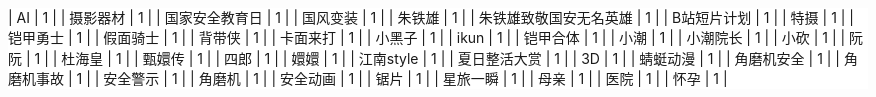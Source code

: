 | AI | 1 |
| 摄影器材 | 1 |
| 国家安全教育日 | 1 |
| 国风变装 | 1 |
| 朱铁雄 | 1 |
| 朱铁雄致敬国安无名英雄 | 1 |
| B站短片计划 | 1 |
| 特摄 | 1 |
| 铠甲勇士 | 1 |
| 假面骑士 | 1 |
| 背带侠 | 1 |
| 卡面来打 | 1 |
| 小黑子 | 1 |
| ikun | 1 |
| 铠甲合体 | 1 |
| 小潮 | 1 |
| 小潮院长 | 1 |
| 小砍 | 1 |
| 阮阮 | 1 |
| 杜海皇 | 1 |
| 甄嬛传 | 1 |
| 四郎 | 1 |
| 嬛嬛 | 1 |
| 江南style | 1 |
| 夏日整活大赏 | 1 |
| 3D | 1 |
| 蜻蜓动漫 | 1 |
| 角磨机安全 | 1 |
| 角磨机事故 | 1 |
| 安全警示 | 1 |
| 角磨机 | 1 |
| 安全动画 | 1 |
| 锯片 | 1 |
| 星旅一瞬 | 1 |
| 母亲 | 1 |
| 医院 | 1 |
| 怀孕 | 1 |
* * *
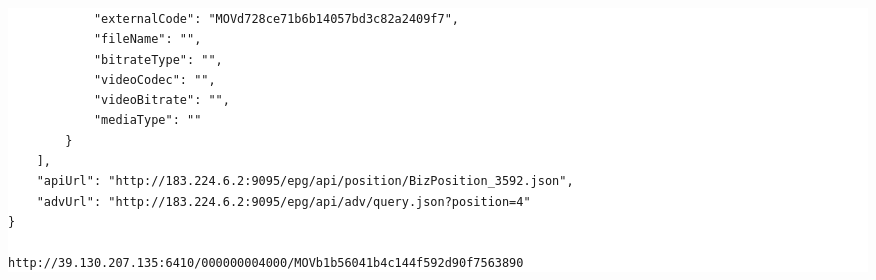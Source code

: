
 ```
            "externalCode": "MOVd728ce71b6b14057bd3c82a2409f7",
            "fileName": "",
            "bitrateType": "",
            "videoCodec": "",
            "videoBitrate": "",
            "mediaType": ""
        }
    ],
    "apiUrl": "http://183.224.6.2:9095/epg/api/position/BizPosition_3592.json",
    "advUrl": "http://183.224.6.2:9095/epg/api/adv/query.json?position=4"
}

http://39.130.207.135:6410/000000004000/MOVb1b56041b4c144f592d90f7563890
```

* **Task**: Scan the entries above for the word "position", then copy every line in which it occurs.

* **Answer section**:
    "apiUrl": "http://183.224.6.2:9095/epg/api/position/BizPosition_3592.json",
    "advUrl": "http://183.224.6.2:9095/epg/api/adv/query.json?position=4"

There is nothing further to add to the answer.